What this task involves – Scan the entries below, and for each line that includes the word "conditions", make a copy.

Dataset excerpts –

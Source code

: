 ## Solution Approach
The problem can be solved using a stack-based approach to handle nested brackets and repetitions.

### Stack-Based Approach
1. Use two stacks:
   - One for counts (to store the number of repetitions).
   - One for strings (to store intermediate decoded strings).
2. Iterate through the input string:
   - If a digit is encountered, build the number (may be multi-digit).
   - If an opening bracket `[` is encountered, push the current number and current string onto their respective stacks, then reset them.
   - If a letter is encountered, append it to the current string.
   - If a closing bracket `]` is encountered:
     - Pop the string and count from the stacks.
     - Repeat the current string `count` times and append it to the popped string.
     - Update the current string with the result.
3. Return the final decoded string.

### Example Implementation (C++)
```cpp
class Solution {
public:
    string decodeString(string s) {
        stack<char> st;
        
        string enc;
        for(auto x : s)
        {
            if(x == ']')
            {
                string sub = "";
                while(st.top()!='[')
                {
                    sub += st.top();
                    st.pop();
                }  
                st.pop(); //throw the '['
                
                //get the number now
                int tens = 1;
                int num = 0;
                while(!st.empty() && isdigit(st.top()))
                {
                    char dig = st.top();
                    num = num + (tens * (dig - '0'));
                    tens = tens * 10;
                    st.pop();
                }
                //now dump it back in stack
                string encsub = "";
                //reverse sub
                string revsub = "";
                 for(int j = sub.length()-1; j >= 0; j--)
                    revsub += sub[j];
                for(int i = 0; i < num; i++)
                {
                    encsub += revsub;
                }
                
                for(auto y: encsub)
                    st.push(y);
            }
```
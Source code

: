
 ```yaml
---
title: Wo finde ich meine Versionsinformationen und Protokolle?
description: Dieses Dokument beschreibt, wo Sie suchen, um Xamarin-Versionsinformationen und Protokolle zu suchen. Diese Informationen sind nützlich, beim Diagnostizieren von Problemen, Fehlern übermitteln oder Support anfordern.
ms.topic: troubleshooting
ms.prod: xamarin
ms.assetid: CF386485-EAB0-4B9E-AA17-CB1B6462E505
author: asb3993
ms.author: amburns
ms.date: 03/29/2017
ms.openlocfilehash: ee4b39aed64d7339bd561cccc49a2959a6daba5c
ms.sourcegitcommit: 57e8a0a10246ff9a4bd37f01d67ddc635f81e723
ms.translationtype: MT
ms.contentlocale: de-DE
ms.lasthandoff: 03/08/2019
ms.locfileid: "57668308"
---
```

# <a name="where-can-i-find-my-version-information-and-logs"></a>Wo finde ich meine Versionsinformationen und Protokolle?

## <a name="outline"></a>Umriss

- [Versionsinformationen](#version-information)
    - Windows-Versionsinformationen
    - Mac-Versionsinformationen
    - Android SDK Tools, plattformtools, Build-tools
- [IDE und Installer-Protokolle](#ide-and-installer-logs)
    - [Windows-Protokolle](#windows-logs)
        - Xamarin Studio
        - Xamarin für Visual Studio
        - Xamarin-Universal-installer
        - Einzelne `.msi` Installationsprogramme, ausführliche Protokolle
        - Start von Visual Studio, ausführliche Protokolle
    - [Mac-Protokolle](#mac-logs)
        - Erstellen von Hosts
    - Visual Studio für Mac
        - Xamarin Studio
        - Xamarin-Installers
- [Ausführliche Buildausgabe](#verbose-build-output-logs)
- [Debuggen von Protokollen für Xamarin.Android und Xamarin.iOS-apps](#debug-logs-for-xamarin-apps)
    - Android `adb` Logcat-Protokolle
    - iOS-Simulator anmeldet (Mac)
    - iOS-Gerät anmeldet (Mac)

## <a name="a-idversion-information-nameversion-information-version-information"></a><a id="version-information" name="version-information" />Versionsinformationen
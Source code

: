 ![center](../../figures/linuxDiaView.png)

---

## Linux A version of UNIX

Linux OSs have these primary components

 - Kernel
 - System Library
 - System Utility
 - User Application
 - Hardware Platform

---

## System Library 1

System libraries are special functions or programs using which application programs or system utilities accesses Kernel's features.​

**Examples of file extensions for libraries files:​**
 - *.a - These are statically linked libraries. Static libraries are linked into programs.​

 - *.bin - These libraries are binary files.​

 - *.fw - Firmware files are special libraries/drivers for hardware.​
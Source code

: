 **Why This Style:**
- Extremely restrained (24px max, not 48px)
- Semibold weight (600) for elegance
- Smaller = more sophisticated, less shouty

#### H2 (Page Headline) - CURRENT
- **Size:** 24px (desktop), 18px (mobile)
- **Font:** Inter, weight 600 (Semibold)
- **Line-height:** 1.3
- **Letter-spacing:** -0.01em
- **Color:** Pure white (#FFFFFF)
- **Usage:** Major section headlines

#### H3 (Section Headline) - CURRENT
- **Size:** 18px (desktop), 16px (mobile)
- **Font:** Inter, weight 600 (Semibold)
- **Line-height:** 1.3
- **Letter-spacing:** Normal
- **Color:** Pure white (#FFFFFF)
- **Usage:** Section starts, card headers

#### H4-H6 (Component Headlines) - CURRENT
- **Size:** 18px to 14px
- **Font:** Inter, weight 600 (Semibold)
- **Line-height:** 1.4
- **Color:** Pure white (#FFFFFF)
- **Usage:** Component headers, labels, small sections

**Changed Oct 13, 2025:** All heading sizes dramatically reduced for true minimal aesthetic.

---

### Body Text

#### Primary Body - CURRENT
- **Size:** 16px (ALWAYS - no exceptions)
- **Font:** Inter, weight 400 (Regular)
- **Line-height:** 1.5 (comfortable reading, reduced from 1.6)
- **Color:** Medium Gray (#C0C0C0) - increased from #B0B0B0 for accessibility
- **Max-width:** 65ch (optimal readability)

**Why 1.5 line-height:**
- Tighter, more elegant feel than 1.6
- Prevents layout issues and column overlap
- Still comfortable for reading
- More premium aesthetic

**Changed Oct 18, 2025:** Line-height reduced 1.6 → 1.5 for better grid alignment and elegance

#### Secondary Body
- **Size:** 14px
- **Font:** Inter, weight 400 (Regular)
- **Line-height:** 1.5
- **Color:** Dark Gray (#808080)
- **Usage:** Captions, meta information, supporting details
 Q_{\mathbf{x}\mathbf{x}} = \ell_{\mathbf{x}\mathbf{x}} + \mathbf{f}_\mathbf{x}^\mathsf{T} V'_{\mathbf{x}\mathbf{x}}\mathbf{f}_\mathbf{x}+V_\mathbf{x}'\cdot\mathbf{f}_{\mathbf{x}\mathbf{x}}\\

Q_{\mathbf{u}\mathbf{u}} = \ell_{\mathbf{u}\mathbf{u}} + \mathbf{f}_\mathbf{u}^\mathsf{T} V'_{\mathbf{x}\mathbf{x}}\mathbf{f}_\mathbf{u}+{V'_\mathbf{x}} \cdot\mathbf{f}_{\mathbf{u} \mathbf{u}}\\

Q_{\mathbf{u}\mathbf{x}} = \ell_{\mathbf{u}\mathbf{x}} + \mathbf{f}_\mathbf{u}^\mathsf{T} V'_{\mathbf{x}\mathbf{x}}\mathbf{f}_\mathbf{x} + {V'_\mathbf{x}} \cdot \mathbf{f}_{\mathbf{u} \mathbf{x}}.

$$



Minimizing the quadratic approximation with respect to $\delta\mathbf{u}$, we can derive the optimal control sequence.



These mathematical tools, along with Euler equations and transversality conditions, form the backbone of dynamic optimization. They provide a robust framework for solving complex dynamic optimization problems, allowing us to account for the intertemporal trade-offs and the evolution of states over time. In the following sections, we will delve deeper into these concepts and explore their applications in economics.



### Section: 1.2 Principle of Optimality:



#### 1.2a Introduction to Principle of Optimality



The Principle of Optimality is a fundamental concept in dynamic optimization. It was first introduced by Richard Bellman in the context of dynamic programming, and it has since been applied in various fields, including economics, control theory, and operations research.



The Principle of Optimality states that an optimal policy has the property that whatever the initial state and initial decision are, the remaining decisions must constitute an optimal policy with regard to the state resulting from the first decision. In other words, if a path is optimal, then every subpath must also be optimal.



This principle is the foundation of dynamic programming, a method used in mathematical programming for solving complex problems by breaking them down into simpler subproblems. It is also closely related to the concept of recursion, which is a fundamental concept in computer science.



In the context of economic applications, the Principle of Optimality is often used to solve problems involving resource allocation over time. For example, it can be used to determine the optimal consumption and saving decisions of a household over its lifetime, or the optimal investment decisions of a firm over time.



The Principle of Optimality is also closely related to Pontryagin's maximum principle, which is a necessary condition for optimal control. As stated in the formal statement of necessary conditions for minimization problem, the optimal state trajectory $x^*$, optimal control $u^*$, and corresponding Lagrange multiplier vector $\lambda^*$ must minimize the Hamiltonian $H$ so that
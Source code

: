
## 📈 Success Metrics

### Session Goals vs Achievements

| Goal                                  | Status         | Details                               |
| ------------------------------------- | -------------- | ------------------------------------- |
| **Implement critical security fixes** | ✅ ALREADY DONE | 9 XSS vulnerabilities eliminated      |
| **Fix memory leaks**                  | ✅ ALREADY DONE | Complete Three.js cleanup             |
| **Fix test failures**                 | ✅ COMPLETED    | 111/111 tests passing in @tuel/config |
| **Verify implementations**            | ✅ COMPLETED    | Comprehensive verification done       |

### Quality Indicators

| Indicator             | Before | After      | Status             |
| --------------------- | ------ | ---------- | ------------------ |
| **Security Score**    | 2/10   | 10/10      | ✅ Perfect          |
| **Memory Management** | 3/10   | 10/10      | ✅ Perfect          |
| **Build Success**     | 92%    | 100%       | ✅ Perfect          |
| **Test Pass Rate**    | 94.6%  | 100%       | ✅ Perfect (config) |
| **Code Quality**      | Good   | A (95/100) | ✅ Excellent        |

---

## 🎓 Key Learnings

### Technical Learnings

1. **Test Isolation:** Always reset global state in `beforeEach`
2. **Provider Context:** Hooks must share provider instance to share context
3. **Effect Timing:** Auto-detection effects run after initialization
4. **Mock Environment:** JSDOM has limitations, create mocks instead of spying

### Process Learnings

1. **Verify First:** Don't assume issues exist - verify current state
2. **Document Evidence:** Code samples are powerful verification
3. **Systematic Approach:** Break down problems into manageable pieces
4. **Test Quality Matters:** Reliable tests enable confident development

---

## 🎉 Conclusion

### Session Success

Output of the task –
These mathematical tools, along with Euler equations and transversality conditions, form the backbone of dynamic optimization. They provide a robust framework for solving complex dynamic optimization problems, allowing us to account for the intertemporal trade-offs and the evolution of states over time. In the following sections, we will delve deeper into these concepts and explore their applications in economics.
The Principle of Optimality is also closely related to Pontryagin's maximum principle, which is a necessary condition for optimal control. As stated in the formal statement of necessary conditions for minimization problem, the optimal state trajectory $x^*$, optimal control $u^*$, and corresponding Lagrange multiplier vector $\lambda^*$ must minimize the Hamiltonian $H$ so that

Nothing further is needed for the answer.